A new research project which will investigate the occurrence and distribution of olive anthracnose in California has been added to the list of approved projects for the Olive Oil Council of California’s 2019/2020 fiscal year. This project will be led by Florent Trouillas, Assistant Cooperative Extension Specialist, Department of Plant Pathology, UC Davis, Kearney Agriculture Research and Extension Center. The budget for this project is $14,849.

 

Olive anthracnose poses a threat to olive orchards worldwide. Anthracnose is a fungal disease that can cause yield loss and impact the quality of olive oils made from affected fruit. The most common symptoms of the disease include fruit rot and mummification along with fruit prematurely falling to the ground. Other symptoms include yellowing of leaves, defoliation and dieback of twigs and branches.Perhaps the biggest problem for California olive growers is that the occurrence of the disease is unknown in the state, although olive orchards in the Sacramento Valley have recently shown symptoms resembling olive anthracnose. Therefore, the objectives of this research project are:-Determine the occurrence and distribution of olive anthracnose in California. Identify what Colletotrichum (a genus of fungi species) are associated with olive anthracnose in California.

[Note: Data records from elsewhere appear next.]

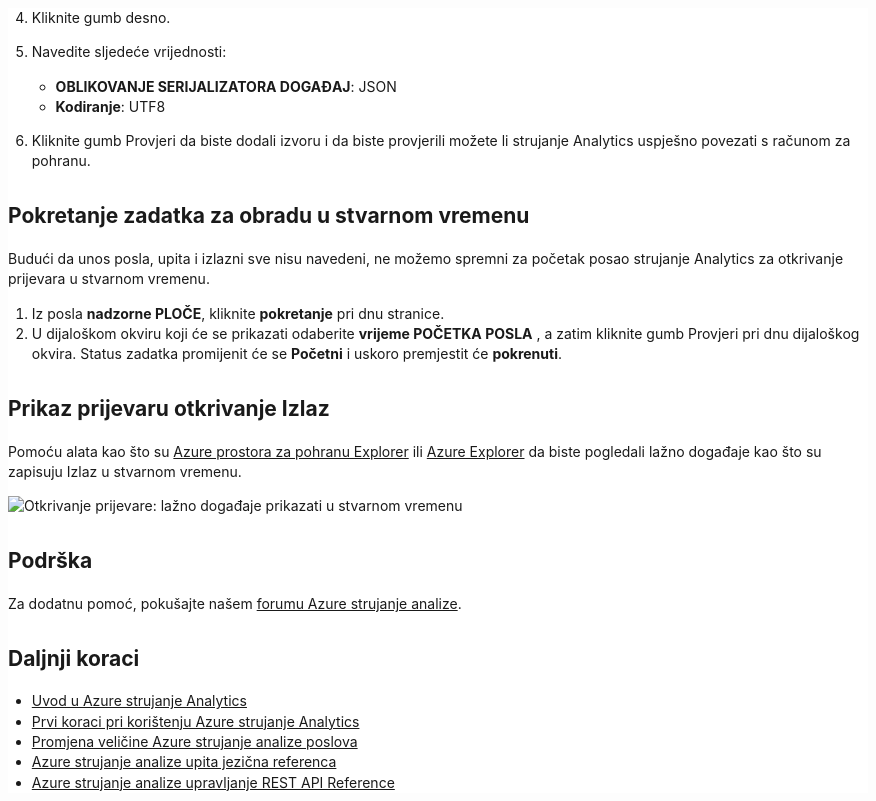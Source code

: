 4.  Kliknite gumb desno.
5.  Navedite sljedeće vrijednosti:

    * **OBLIKOVANJE SERIJALIZATORA DOGAĐAJ**: JSON
    * **Kodiranje**: UTF8

6.  Kliknite gumb Provjeri da biste dodali izvoru i da biste provjerili možete li strujanje Analytics uspješno povezati s računom za pohranu.

## <a name="start-job-for-real-time-processing"></a>Pokretanje zadatka za obradu u stvarnom vremenu

Budući da unos posla, upita i izlazni sve nisu navedeni, ne možemo spremni za početak posao strujanje Analytics za otkrivanje prijevara u stvarnom vremenu.

1.  Iz posla **nadzorne PLOČE**, kliknite **pokretanje** pri dnu stranice.
2.  U dijaloškom okviru koji će se prikazati odaberite **vrijeme POČETKA POSLA** , a zatim kliknite gumb Provjeri pri dnu dijaloškog okvira. Status zadatka promijenit će se **Početni** i uskoro premjestit će **pokrenuti**.

## <a name="view-fraud-detection-output"></a>Prikaz prijevaru otkrivanje Izlaz

Pomoću alata kao što su [Azure prostora za pohranu Explorer](https://azurestorageexplorer.codeplex.com/) ili [Azure Explorer](http://www.cerebrata.com/products/azure-explorer/introduction) da biste pogledali lažno događaje kao što su zapisuju Izlaz u stvarnom vremenu.  

![Otkrivanje prijevare: lažno događaje prikazati u stvarnom vremenu](./media/stream-analytics-get-started/stream-ananlytics-view-real-time-fraudent-events.png)

## <a name="get-support"></a>Podrška
Za dodatnu pomoć, pokušajte našem [forumu Azure strujanje analize](https://social.msdn.microsoft.com/Forums/en-US/home?forum=AzureStreamAnalytics).


## <a name="next-steps"></a>Daljnji koraci

- [Uvod u Azure strujanje Analytics](stream-analytics-introduction.md)
- [Prvi koraci pri korištenju Azure strujanje Analytics](stream-analytics-get-started.md)
- [Promjena veličine Azure strujanje analize poslova](stream-analytics-scale-jobs.md)
- [Azure strujanje analize upita jezična referenca](https://msdn.microsoft.com/library/azure/dn834998.aspx)
- [Azure strujanje analize upravljanje REST API Reference](https://msdn.microsoft.com/library/azure/dn835031.aspx)
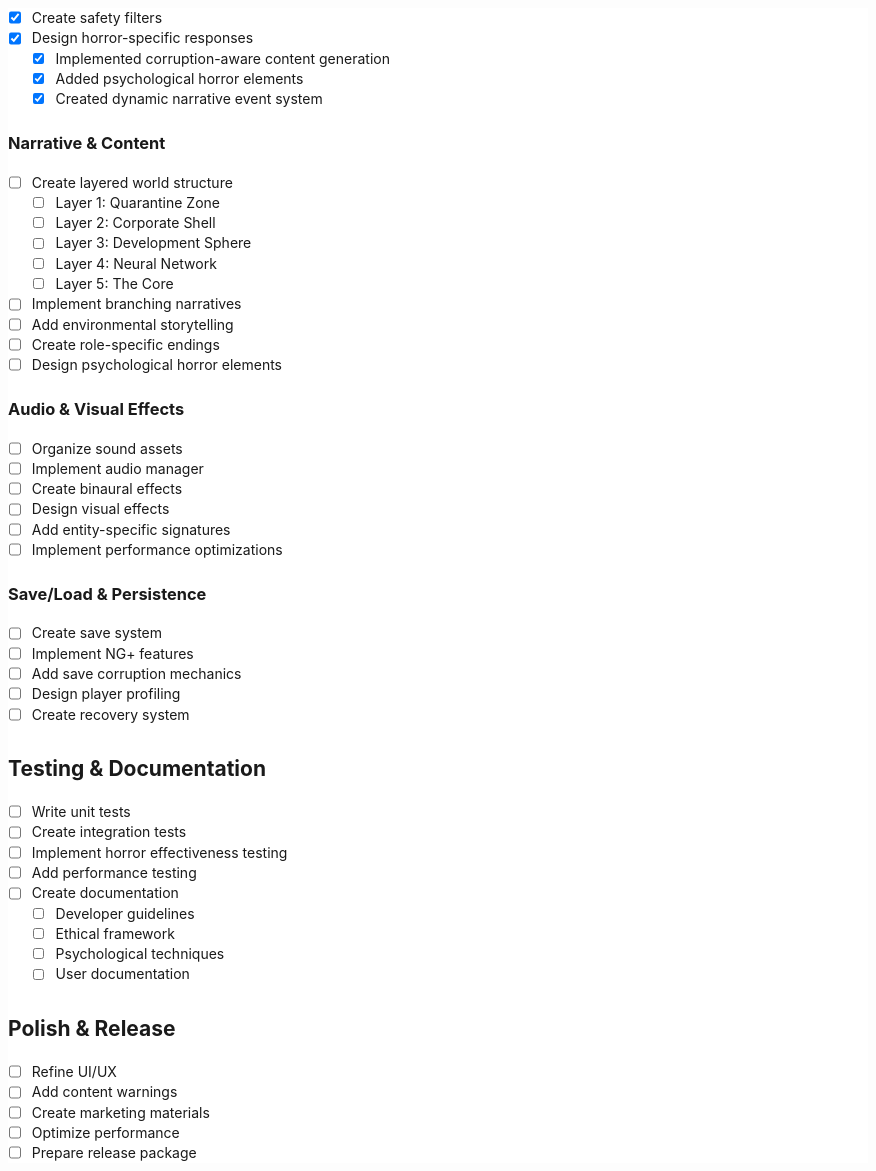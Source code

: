 - [x] Create safety filters
- [x] Design horror-specific responses
  - [x] Implemented corruption-aware content generation
  - [x] Added psychological horror elements
  - [x] Created dynamic narrative event system

### Narrative & Content
- [ ] Create layered world structure
  - [ ] Layer 1: Quarantine Zone
  - [ ] Layer 2: Corporate Shell
  - [ ] Layer 3: Development Sphere
  - [ ] Layer 4: Neural Network
  - [ ] Layer 5: The Core
- [ ] Implement branching narratives
- [ ] Add environmental storytelling
- [ ] Create role-specific endings
- [ ] Design psychological horror elements

### Audio & Visual Effects
- [ ] Organize sound assets
- [ ] Implement audio manager
- [ ] Create binaural effects
- [ ] Design visual effects
- [ ] Add entity-specific signatures
- [ ] Implement performance optimizations

### Save/Load & Persistence
- [ ] Create save system
- [ ] Implement NG+ features
- [ ] Add save corruption mechanics
- [ ] Design player profiling
- [ ] Create recovery system

## Testing & Documentation

- [ ] Write unit tests
- [ ] Create integration tests
- [ ] Implement horror effectiveness testing
- [ ] Add performance testing
- [ ] Create documentation
  - [ ] Developer guidelines
  - [ ] Ethical framework
  - [ ] Psychological techniques
  - [ ] User documentation

## Polish & Release

- [ ] Refine UI/UX
- [ ] Add content warnings
- [ ] Create marketing materials
- [ ] Optimize performance
- [ ] Prepare release package
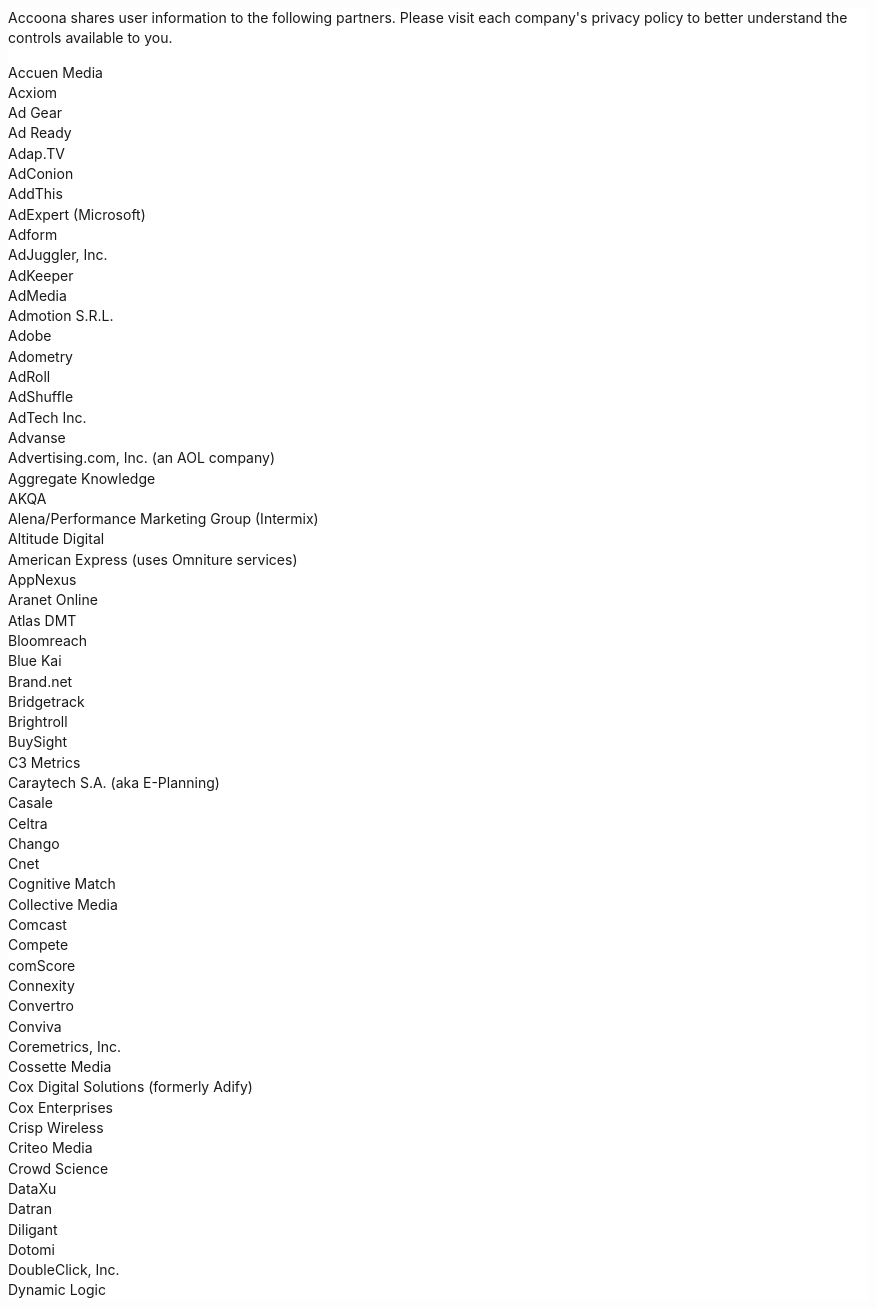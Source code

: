 Accoona shares user information to the following partners. Please visit each company's privacy policy to better understand the controls available to you.

Accuen Media   
Acxiom   
Ad Gear   
Ad Ready   
Adap.TV   
AdConion   
AddThis   
AdExpert (Microsoft)   
Adform   
AdJuggler, Inc.   
AdKeeper   
AdMedia   
Admotion S.R.L.   
Adobe   
Adometry   
AdRoll   
AdShuffle   
AdTech Inc.   
Advanse   
Advertising.com, Inc. (an AOL company)   
Aggregate Knowledge   
AKQA   
Alena/Performance Marketing Group (Intermix)   
Altitude Digital   
American Express (uses Omniture services)   
AppNexus   
Aranet Online   
Atlas DMT   
Bloomreach   
Blue Kai   
Brand.net   
Bridgetrack   
Brightroll   
BuySight   
C3 Metrics   
Caraytech S.A. (aka E-Planning)   
Casale   
Celtra   
Chango   
Cnet   
Cognitive Match   
Collective Media   
Comcast   
Compete   
comScore   
Connexity   
Convertro   
Conviva   
Coremetrics, Inc.   
Cossette Media   
Cox Digital Solutions (formerly Adify)   
Cox Enterprises   
Crisp Wireless   
Criteo Media   
Crowd Science   
DataXu   
Datran   
Diligant   
Dotomi   
DoubleClick, Inc.   
Dynamic Logic   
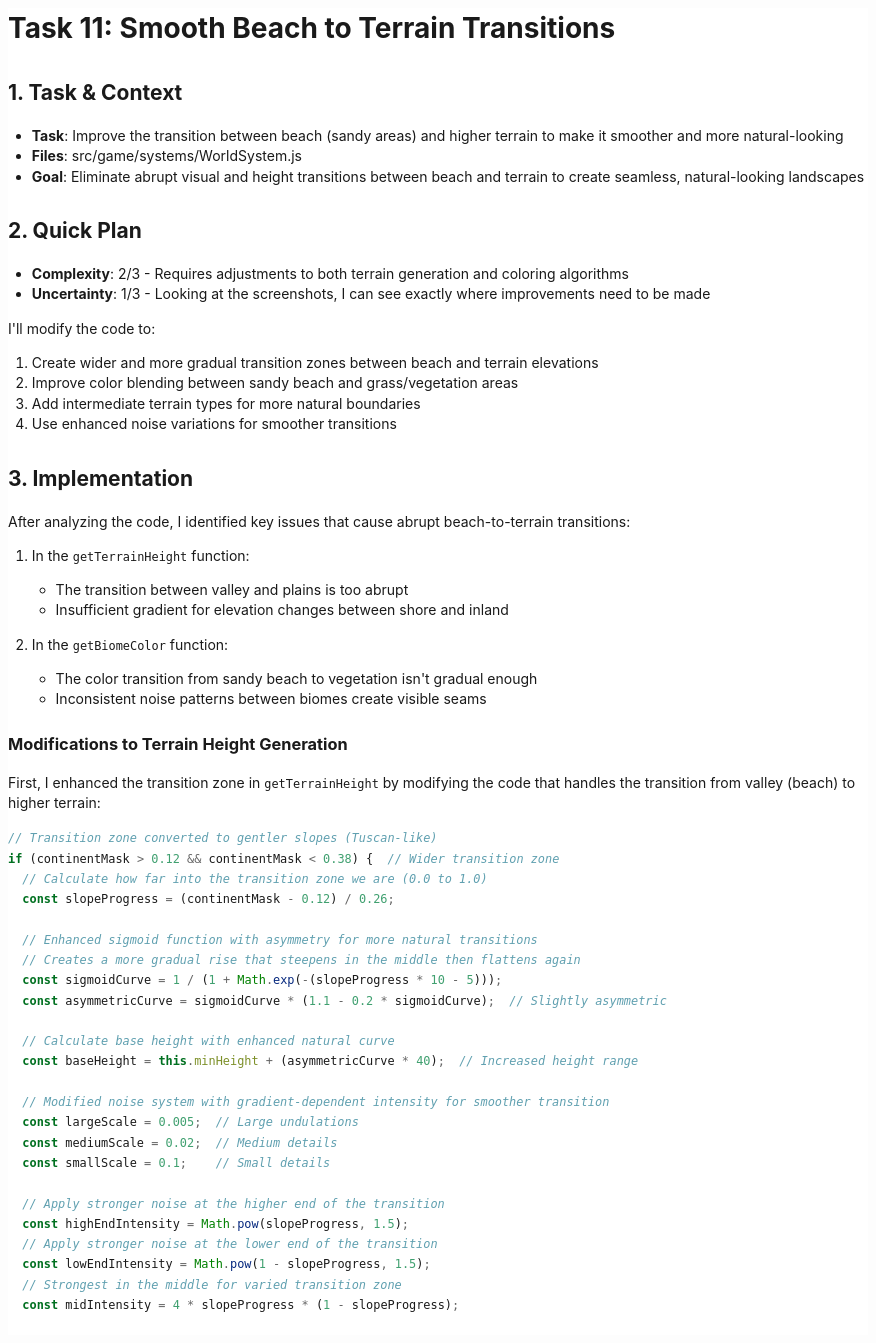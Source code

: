 # Task 11: Smooth Beach to Terrain Transitions

## 1. Task & Context
- **Task**: Improve the transition between beach (sandy areas) and higher terrain to make it smoother and more natural-looking
- **Files**: src/game/systems/WorldSystem.js
- **Goal**: Eliminate abrupt visual and height transitions between beach and terrain to create seamless, natural-looking landscapes

## 2. Quick Plan
- **Complexity**: 2/3 - Requires adjustments to both terrain generation and coloring algorithms
- **Uncertainty**: 1/3 - Looking at the screenshots, I can see exactly where improvements need to be made

I'll modify the code to:
1. Create wider and more gradual transition zones between beach and terrain elevations
2. Improve color blending between sandy beach and grass/vegetation areas
3. Add intermediate terrain types for more natural boundaries
4. Use enhanced noise variations for smoother transitions

## 3. Implementation

After analyzing the code, I identified key issues that cause abrupt beach-to-terrain transitions:

1. In the `getTerrainHeight` function:
   - The transition between valley and plains is too abrupt
   - Insufficient gradient for elevation changes between shore and inland

2. In the `getBiomeColor` function:
   - The color transition from sandy beach to vegetation isn't gradual enough
   - Inconsistent noise patterns between biomes create visible seams

### Modifications to Terrain Height Generation

First, I enhanced the transition zone in `getTerrainHeight` by modifying the code that handles the transition from valley (beach) to higher terrain:

```javascript
// Transition zone converted to gentler slopes (Tuscan-like)
if (continentMask > 0.12 && continentMask < 0.38) {  // Wider transition zone
  // Calculate how far into the transition zone we are (0.0 to 1.0)
  const slopeProgress = (continentMask - 0.12) / 0.26;
  
  // Enhanced sigmoid function with asymmetry for more natural transitions
  // Creates a more gradual rise that steepens in the middle then flattens again
  const sigmoidCurve = 1 / (1 + Math.exp(-(slopeProgress * 10 - 5)));
  const asymmetricCurve = sigmoidCurve * (1.1 - 0.2 * sigmoidCurve);  // Slightly asymmetric
  
  // Calculate base height with enhanced natural curve
  const baseHeight = this.minHeight + (asymmetricCurve * 40);  // Increased height range
  
  // Modified noise system with gradient-dependent intensity for smoother transition
  const largeScale = 0.005;  // Large undulations
  const mediumScale = 0.02;  // Medium details
  const smallScale = 0.1;    // Small details
  
  // Apply stronger noise at the higher end of the transition
  const highEndIntensity = Math.pow(slopeProgress, 1.5);
  // Apply stronger noise at the lower end of the transition
  const lowEndIntensity = Math.pow(1 - slopeProgress, 1.5);
  // Strongest in the middle for varied transition zone
  const midIntensity = 4 * slopeProgress * (1 - slopeProgress);
  
```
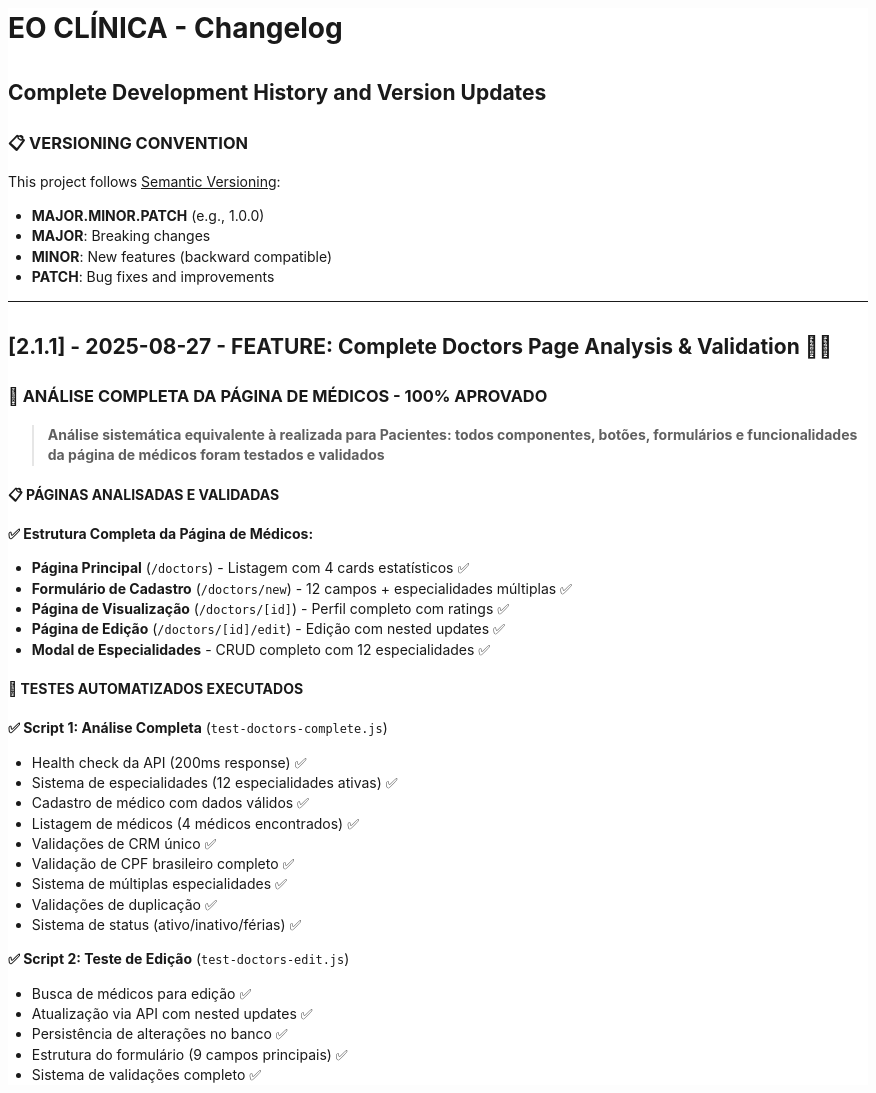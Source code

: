 # EO CLÍNICA - Changelog
## Complete Development History and Version Updates

### 📋 VERSIONING CONVENTION

This project follows [Semantic Versioning](https://semver.org/):
- **MAJOR.MINOR.PATCH** (e.g., 1.0.0)
- **MAJOR**: Breaking changes
- **MINOR**: New features (backward compatible)
- **PATCH**: Bug fixes and improvements

---

## [2.1.1] - 2025-08-27 - **FEATURE: Complete Doctors Page Analysis & Validation** 👨‍⚕️

### 🎯 **ANÁLISE COMPLETA DA PÁGINA DE MÉDICOS - 100% APROVADO**

> **Análise sistemática equivalente à realizada para Pacientes: todos componentes, botões, formulários e funcionalidades da página de médicos foram testados e validados**

#### 📋 **PÁGINAS ANALISADAS E VALIDADAS**

**✅ Estrutura Completa da Página de Médicos:**
- **Página Principal** (`/doctors`) - Listagem com 4 cards estatísticos ✅
- **Formulário de Cadastro** (`/doctors/new`) - 12 campos + especialidades múltiplas ✅  
- **Página de Visualização** (`/doctors/[id]`) - Perfil completo com ratings ✅
- **Página de Edição** (`/doctors/[id]/edit`) - Edição com nested updates ✅
- **Modal de Especialidades** - CRUD completo com 12 especialidades ✅

#### 🧪 **TESTES AUTOMATIZADOS EXECUTADOS**

**✅ Script 1: Análise Completa** (`test-doctors-complete.js`)
- Health check da API (200ms response) ✅
- Sistema de especialidades (12 especialidades ativas) ✅
- Cadastro de médico com dados válidos ✅
- Listagem de médicos (4 médicos encontrados) ✅
- Validações de CRM único ✅
- Validação de CPF brasileiro completo ✅
- Sistema de múltiplas especialidades ✅
- Validações de duplicação ✅
- Sistema de status (ativo/inativo/férias) ✅

**✅ Script 2: Teste de Edição** (`test-doctors-edit.js`)
- Busca de médicos para edição ✅
- Atualização via API com nested updates ✅
- Persistência de alterações no banco ✅
- Estrutura do formulário (9 campos principais) ✅
- Sistema de validações completo ✅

-Determine whether the identified Colletotrichum species causes disease to main oil olive cultivars.

 

To accomplish these objectives, surveys for olive anthracnose will be conducted in oil olive orchards throughout the Central Valley and fungal strains will be isolated from symptomatic tissues sampled from surveyed orchards. Those strains identified as resembling Colletotrichum will be studied further and final identification will be determined using DNA based techniques. Lastly, laboratory studies will be conducted to identify the ability of the supposed disease-causing agents to cause disease in main oil super-high-density olive cultivars such as Arbequina, Arbosana and Koroneiki.

 

Should Colletotrichum not be isolated and identified from symptomatic tissues sampled from surveyed orchards, Trouillas will work to identify and record what pathogens are causing the symptoms observed in orchards. These efforts will help the industry to record the geographical and seasonal occurrence of diseases of oil olives within the Central Valley.